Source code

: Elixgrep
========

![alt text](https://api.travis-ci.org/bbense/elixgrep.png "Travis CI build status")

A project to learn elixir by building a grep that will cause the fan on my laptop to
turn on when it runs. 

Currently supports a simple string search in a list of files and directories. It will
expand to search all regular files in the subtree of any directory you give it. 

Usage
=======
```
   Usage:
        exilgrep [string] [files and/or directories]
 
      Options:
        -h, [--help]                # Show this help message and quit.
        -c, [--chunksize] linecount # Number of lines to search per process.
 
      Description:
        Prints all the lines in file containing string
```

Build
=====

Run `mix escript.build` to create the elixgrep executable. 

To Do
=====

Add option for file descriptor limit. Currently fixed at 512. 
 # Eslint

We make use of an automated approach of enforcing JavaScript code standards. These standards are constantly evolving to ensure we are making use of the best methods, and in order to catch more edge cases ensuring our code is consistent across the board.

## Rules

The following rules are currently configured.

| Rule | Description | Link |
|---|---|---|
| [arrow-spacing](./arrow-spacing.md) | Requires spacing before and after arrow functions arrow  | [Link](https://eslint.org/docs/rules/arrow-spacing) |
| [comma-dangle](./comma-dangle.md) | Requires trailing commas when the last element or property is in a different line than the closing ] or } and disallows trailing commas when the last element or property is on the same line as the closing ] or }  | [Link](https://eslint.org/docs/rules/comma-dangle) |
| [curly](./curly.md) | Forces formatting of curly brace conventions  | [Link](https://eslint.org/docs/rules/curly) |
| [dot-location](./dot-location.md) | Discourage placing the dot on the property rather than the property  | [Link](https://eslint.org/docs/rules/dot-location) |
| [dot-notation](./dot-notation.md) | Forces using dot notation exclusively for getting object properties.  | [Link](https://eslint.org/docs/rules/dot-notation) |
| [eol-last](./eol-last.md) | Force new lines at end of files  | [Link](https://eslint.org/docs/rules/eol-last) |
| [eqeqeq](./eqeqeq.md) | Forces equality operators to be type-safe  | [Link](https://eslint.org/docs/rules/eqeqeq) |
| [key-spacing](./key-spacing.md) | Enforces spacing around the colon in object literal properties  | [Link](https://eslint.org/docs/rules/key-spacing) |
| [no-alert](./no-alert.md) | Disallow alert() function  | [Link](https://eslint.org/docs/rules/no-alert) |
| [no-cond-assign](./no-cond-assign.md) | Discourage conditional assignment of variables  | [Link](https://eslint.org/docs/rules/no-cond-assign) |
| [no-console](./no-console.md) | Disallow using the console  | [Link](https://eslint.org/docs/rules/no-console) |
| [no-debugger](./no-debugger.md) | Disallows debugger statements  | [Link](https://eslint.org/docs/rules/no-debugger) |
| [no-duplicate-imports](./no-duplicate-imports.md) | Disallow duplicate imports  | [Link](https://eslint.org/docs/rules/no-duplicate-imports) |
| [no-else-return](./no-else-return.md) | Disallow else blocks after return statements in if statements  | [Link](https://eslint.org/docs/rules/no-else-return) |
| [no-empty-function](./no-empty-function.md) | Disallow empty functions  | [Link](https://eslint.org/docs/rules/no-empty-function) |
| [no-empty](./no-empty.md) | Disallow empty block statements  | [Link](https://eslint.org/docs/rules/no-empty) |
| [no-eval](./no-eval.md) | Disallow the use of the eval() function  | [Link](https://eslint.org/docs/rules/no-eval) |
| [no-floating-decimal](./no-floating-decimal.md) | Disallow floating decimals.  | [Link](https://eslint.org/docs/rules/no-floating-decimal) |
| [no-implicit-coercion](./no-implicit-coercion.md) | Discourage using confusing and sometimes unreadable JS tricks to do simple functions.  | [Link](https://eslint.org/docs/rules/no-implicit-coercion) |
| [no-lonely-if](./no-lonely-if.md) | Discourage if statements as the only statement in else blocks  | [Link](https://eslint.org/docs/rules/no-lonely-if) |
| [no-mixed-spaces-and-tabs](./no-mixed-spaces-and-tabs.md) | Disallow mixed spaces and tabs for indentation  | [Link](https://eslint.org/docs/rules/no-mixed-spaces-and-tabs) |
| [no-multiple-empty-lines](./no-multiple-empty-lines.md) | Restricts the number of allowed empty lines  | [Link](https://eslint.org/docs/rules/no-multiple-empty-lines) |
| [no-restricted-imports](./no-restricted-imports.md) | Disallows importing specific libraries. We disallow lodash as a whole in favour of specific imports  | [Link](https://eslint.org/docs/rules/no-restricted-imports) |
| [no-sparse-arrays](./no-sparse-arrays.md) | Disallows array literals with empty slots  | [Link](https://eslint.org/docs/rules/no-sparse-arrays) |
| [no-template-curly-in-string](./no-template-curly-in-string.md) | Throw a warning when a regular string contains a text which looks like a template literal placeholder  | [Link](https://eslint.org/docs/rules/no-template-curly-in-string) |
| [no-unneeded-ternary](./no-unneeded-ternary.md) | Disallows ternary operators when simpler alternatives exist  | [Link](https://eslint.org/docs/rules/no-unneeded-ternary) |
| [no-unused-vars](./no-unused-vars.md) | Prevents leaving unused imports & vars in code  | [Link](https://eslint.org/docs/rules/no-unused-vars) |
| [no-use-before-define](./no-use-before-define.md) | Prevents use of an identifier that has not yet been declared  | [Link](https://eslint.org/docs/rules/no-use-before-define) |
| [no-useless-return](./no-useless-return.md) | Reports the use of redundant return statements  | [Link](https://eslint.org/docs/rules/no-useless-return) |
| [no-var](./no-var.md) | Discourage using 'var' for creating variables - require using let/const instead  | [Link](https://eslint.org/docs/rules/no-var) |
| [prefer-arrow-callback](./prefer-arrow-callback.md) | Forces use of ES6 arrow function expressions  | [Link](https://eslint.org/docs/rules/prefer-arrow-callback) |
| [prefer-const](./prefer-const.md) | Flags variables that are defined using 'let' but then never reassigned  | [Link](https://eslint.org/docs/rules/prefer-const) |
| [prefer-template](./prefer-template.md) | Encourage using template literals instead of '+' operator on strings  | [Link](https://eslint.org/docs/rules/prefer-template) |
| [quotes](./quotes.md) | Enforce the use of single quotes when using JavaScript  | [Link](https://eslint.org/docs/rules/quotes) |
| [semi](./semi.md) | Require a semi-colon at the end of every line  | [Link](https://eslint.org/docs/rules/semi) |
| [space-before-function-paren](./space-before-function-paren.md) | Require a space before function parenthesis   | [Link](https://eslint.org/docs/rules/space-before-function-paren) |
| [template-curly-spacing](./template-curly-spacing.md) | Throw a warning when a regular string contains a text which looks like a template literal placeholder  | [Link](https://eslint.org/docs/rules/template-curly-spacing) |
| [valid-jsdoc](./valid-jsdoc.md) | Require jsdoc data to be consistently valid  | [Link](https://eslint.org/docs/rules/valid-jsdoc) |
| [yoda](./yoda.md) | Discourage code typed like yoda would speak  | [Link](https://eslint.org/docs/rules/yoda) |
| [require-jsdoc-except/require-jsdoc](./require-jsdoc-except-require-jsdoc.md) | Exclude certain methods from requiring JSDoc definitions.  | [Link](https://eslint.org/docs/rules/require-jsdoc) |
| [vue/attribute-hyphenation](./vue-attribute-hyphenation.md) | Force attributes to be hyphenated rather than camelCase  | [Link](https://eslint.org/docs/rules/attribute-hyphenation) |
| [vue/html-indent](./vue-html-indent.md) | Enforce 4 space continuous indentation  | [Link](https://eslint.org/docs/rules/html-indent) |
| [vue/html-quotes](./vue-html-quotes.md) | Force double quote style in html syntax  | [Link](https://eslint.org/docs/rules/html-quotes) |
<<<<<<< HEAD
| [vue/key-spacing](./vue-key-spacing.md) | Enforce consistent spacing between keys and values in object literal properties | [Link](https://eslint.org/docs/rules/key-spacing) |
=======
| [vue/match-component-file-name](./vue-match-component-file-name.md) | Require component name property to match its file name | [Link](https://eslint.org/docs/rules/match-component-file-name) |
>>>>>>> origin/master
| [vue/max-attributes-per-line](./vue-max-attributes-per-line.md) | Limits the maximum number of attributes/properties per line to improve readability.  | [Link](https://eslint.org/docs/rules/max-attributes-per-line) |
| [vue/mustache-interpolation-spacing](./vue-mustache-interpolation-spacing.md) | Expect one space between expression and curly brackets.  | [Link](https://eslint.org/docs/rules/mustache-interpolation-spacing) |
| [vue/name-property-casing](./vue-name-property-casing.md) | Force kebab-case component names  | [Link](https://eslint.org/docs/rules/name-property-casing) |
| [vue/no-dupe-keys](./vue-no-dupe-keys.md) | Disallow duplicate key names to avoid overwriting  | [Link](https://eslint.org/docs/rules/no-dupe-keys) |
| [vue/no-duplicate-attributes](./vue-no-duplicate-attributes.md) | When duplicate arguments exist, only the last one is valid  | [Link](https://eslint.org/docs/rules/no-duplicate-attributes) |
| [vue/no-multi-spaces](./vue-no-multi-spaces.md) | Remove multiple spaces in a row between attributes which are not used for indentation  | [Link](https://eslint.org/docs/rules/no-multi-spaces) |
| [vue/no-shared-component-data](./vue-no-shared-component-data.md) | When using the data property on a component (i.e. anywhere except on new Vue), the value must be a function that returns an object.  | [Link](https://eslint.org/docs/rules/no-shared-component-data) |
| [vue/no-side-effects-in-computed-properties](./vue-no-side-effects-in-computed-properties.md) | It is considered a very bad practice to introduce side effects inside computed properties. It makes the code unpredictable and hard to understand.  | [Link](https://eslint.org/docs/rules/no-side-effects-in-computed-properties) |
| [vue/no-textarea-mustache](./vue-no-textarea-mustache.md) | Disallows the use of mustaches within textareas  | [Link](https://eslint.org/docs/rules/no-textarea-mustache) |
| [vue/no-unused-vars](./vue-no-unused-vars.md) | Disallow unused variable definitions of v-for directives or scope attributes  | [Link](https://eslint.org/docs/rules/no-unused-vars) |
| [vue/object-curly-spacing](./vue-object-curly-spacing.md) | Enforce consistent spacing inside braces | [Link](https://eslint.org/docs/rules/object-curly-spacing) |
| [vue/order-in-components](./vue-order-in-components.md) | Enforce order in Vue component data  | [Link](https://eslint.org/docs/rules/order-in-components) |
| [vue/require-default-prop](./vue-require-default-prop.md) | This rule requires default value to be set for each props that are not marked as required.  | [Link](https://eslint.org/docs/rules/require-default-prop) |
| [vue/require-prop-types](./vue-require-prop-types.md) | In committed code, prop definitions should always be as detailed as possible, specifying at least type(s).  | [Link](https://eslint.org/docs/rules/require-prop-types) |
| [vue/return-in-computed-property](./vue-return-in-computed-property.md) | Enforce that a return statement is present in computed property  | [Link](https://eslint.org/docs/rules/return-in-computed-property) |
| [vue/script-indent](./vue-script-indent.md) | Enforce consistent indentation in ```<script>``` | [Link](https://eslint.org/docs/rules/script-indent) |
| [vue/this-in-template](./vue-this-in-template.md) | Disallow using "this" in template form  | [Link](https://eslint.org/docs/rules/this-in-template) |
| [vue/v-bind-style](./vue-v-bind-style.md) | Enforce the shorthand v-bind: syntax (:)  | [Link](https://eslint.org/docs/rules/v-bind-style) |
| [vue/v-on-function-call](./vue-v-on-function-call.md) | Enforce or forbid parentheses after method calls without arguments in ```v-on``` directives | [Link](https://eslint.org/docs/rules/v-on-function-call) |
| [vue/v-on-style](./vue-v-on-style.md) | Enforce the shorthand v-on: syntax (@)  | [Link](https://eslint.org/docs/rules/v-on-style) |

- **WHAT YOU ARE ASKED TO DO**
Using the material above, tally each line where the word "inside" appears. Reply with the total only.

- **WRITTEN SOLUTION**
2